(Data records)
========================================================================

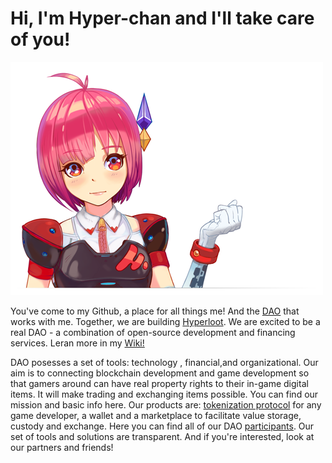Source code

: # Hi, I'm Hyper-chan and I'll take care of you!

![](https://github.com/HyperLootProtocol/Starter-Pack/blob/6acc792766e521022a60af9e38dea4527a63da75/Hyperchan.png)

You've come to my Github, a place for all things me! And the [DAO](https://github.com/HyperLootProtocol/Starter-Pack/wiki/Team) that works with me. Together, we are building [Hyperloot](https://github.com/HyperLootProtocol/Hyperloot-Documentation/blob/master/product/ONEPAGER.md). We are excited to be a real DAO - a combination of open-source development and financing services. Leran more in my [Wiki!](https://github.com/HyperLootProtocol/Starter-Pack/wiki)

DAO posesses a set of tools: technology , financial,and organizational.
Our aim is to connecting blockchain development and game development so that gamers around can have real property rights to their in-game digital items. It will make trading and exchanging items possible.
You can find our mission and basic info here.
Our products are: [tokenization protocol](https://github.com/HyperLootProtocol/Hyperloot-Documentation/blob/master/tech/High-level%20architecture.MD) for any game developer, a wallet and a marketplace to facilitate value storage, custody and exchange.
Here you can find all of our DAO [participants](https://github.com/HyperLootProtocol/Starter-Pack/wiki/Team).
Our set of tools and solutions are transparent. And if you're interested, look at our partners and friends!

========================================================================

● Assigned task: Where a line of the entries contains the word "find", copy that line.

● Exercise result:
You can find our mission and basic info here.
Here you can find all of our DAO [participants](https://github.com/HyperLootProtocol/Starter-Pack/wiki/Team).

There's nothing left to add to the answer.